StopCovid France is designed to prevent a second wave of infections by using smartphone logs to warn users if they have been near someone who later tested positive for the virus.
But a last-minute launch delay led some citizens to download the wrong product.
England has yet to confirm when its own app will roll out nationwide.
Health Secretary Matt Hancock had originally said it would be by 1 June, and then later suggested it would be around the middle of next week.
But the BBC has learned that it is now unlikely to be before 15 June and could be as late as July.
That is in part because of delays in releasing a second version of the software to the Isle of Wight, where it is being trialled.
The update will add symptoms including the loss of taste and smell to a self-diagnosis questionnaire next week, or soon after.
It will also start giving at-risk users a code to enter into a separate website when they book a medical test. This will allow the result, saying whether they tested positive or negative, to be delivered back to them via the app.
Both the UK and France have created apps of their own based on a “centralised” design.
By contrast, Latvia, Italy and Switzerland have released apps based on a “decentralised” technology developed by Apple and Google.
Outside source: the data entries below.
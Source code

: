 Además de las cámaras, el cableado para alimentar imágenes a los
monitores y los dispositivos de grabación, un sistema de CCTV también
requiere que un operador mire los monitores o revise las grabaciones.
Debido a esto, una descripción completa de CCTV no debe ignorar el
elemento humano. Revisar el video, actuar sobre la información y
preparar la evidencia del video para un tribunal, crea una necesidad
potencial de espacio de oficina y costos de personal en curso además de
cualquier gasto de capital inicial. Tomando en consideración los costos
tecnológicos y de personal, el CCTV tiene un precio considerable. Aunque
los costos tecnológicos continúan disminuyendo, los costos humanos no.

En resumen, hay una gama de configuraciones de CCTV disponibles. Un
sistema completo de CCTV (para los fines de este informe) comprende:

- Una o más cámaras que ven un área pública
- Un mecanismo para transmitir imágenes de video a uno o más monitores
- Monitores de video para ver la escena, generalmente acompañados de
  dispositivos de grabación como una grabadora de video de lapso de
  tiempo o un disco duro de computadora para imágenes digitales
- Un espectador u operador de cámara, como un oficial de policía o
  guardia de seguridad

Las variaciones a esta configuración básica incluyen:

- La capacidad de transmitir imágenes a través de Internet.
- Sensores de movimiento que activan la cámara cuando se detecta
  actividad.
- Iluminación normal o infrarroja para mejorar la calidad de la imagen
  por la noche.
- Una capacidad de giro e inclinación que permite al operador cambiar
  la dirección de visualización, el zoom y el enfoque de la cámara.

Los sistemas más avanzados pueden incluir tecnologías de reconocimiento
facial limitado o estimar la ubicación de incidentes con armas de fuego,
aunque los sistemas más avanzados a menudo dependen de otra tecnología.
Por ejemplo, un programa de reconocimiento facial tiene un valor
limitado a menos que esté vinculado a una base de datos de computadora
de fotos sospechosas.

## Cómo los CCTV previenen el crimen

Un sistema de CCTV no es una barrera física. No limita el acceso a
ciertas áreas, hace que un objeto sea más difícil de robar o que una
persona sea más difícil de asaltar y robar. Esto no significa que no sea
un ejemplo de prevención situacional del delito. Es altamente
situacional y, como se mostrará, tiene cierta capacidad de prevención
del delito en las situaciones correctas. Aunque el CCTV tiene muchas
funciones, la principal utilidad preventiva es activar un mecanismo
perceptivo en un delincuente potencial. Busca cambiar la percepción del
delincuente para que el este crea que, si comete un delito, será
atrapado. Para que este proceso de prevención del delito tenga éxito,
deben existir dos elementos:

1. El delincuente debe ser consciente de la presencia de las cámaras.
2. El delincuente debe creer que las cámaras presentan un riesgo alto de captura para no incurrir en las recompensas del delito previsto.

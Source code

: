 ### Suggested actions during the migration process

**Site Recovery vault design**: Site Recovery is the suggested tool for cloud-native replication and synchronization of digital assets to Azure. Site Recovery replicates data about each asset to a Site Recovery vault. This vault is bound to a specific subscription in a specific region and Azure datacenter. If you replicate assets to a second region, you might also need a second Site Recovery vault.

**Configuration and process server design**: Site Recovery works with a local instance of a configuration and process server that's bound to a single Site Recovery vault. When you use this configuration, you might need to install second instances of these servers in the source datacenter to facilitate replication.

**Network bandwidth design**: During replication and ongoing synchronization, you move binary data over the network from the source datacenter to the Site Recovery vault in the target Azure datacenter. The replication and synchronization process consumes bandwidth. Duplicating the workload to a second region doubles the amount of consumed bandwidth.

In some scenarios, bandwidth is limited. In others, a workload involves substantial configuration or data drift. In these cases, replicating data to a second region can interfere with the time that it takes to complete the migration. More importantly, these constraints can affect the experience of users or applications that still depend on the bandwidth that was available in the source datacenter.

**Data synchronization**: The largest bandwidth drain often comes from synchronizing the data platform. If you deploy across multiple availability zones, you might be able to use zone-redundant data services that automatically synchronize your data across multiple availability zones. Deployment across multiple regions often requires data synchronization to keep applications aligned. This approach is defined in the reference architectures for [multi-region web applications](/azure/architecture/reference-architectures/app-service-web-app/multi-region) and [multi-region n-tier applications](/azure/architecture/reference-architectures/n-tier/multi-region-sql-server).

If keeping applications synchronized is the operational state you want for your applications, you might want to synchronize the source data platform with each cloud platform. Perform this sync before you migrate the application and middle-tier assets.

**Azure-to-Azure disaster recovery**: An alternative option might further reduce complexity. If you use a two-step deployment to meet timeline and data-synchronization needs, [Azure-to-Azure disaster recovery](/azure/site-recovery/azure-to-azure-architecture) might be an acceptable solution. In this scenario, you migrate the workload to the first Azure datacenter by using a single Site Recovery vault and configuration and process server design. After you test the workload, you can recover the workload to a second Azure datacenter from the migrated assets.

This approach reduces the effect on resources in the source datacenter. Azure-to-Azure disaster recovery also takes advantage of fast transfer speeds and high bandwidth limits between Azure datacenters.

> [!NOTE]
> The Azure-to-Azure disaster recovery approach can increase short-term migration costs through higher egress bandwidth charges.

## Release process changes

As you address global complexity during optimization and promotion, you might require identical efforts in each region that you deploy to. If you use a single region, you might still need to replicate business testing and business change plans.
Advocates of the centralised approach says it gives epidemiologists more data to analyse, helping them better target the contagion alerts. They are also not limited by rules imposed by the two tech companies, such as a ban on being able to gather location data.
Supporters of the decentralised model say it better protects users’ anonymity and privacy.
StopCovid France’s rollout has caused controversy.
Hundreds of academics signed a letter in April raising concerns that gathered data could be repurposed for mass surveillance purposes.
There was then a row over the government’s refusal to give MPs a vote on the matter, which was only resolved after ministers gave the Senate and National Assembly non-binding votes.
They both ultimately gave the app the green light. And the country’s data privacy watchdog also approved the rollout after carrying out its own review, although it did ask for some changes to the app’s wording.